19 January 2012

Seventeen Magazine

For my second artifact I decided to read through a copy of Seventeen Magazine. This magazine is produced specifically for teenage girls. Fashion, boys, beauty and fitness are all major focuses within each issue. As a 15 year old high school teenager I read this magazine quite often, taking everything it said to heart. Now that I’m a bit older I looked through it and realized it isn’t anything I want to try and live by anymore, it’s just another thing to read when I have nothing better to do.

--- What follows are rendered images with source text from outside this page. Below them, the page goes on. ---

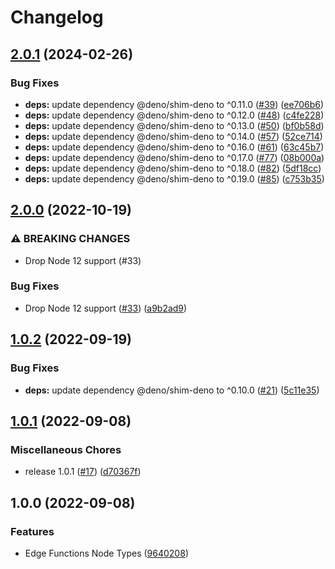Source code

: # Changelog

## [2.0.1](https://github.com/netlify/edge-functions/compare/v2.0.0...v2.0.1) (2024-02-26)


### Bug Fixes

* **deps:** update dependency @deno/shim-deno to ^0.11.0 ([#39](https://github.com/netlify/edge-functions/issues/39)) ([ee706b6](https://github.com/netlify/edge-functions/commit/ee706b61ac87c45608c28ff855ade70e845326d9))
* **deps:** update dependency @deno/shim-deno to ^0.12.0 ([#48](https://github.com/netlify/edge-functions/issues/48)) ([c4fe228](https://github.com/netlify/edge-functions/commit/c4fe22801fb2cb6d910b7d53e4979a2c71749b1c))
* **deps:** update dependency @deno/shim-deno to ^0.13.0 ([#50](https://github.com/netlify/edge-functions/issues/50)) ([bf0b58d](https://github.com/netlify/edge-functions/commit/bf0b58db6e54d29f9fc0399ff0a26ecd2afb5156))
* **deps:** update dependency @deno/shim-deno to ^0.14.0 ([#57](https://github.com/netlify/edge-functions/issues/57)) ([52ce714](https://github.com/netlify/edge-functions/commit/52ce714bf9649c744c516f14f096756e6bc8aaaa))
* **deps:** update dependency @deno/shim-deno to ^0.16.0 ([#61](https://github.com/netlify/edge-functions/issues/61)) ([63c45b7](https://github.com/netlify/edge-functions/commit/63c45b7c5c8abc96af5bc244d19630f62c722846))
* **deps:** update dependency @deno/shim-deno to ^0.17.0 ([#77](https://github.com/netlify/edge-functions/issues/77)) ([08b000a](https://github.com/netlify/edge-functions/commit/08b000a2fd8efcfce799b34a427d05144c33094c))
* **deps:** update dependency @deno/shim-deno to ^0.18.0 ([#82](https://github.com/netlify/edge-functions/issues/82)) ([5df18cc](https://github.com/netlify/edge-functions/commit/5df18cc5f2fcdf5d6bad53aea7488dadd3406c41))
* **deps:** update dependency @deno/shim-deno to ^0.19.0 ([#85](https://github.com/netlify/edge-functions/issues/85)) ([c753b35](https://github.com/netlify/edge-functions/commit/c753b3566b274ee2bcf08c7a4887ecbf4c457993))

## [2.0.0](https://github.com/netlify/edge-functions/compare/v1.0.2...v2.0.0) (2022-10-19)


### ⚠ BREAKING CHANGES

* Drop Node 12 support (#33)

### Bug Fixes

* Drop Node 12 support ([#33](https://github.com/netlify/edge-functions/issues/33)) ([a9b2ad9](https://github.com/netlify/edge-functions/commit/a9b2ad9fc5e2ba757a0bebb665406ef9bcf45160))

## [1.0.2](https://github.com/netlify/edge-functions/compare/v1.0.1...v1.0.2) (2022-09-19)


### Bug Fixes

* **deps:** update dependency @deno/shim-deno to ^0.10.0 ([#21](https://github.com/netlify/edge-functions/issues/21)) ([5c11e35](https://github.com/netlify/edge-functions/commit/5c11e35d2dd3cf691ad7a47dc119f1926703c103))

## [1.0.1](https://github.com/netlify/edge-functions/compare/v1.0.0...v1.0.1) (2022-09-08)


### Miscellaneous Chores

* release 1.0.1 ([#17](https://github.com/netlify/edge-functions/issues/17)) ([d70367f](https://github.com/netlify/edge-functions/commit/d70367f7e89fc89f94e60f0e0a100b2be116b246))

## 1.0.0 (2022-09-08)


### Features

* Edge Functions Node Types ([9640208](https://github.com/netlify/edge-functions/commit/9640208cb32de78d01775b742ab0a22eff4bd4c3))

Thinking back to my 15 year old self, I really fell into this magazine and its hypocrisy. This magazine makes an attempt at talking about “true beauty”. It has an entire section about “true beauty” and then on the next page has an entire section on how to do your make-up correctly and all the ways to “make him drool”. This says plenty about the life in the empire. This magazine is something that many young girls feed into. Young girls read this and really take it all to heart. Therefore they feel they need to do their make-up the way the magazine says in order to reach “true beauty”. The empire is all about making us feel as though we are never good enough. It’s taught us that enough really isn’t enough. The empire has also taught us that if we aren’t impressing people then there is something wrong with us. No girl should be trying to “make him drool” with her make-up. This kind of message is completely unnecessary to feed into a young girl but this magazine takes part in it because the empire has taught us that it’s acceptable. Another way that life in the empire is exemplified through this magazine is in the fashion section. Yet again the magazine shows a little bit of hypocrisy here. On one page it discusses how we should all sign an agreement to love our bodies no matter how we are built. Then on the next page it gives examples of all the different body types from “curvy tummy” to “hourglass” to “petite” and what clothes make those specific body types look the best. So again young girls read this, pick out what body type they are, and go out to find all the “perfect” clothes to make them look good. The reality is that these young girls will never be “perfect” therefore this magazine should be teaching less about how to get the “perfect” outfit and focus more on how to be a better person. Personally, I think that would be a better message for young girls, yet I understand the empire has taught us that those things are not as interesting as “making him drool” or gaining the “perfect” outfit. How can we, as young women, be examples to these teenage girls and influence them against falling into this magazine and its hypocrisy? Are there ways we can show them that there is much more to life then “making him drool” or having the “perfect” outfit?

1 comment:

  1. These kinds of publications are all about forming us in a certain way so that we will keep purchasing products in an effort to achieve the version of perfection the empire is selling that month. It's good to see through this to what we are really called to be in the kingdom.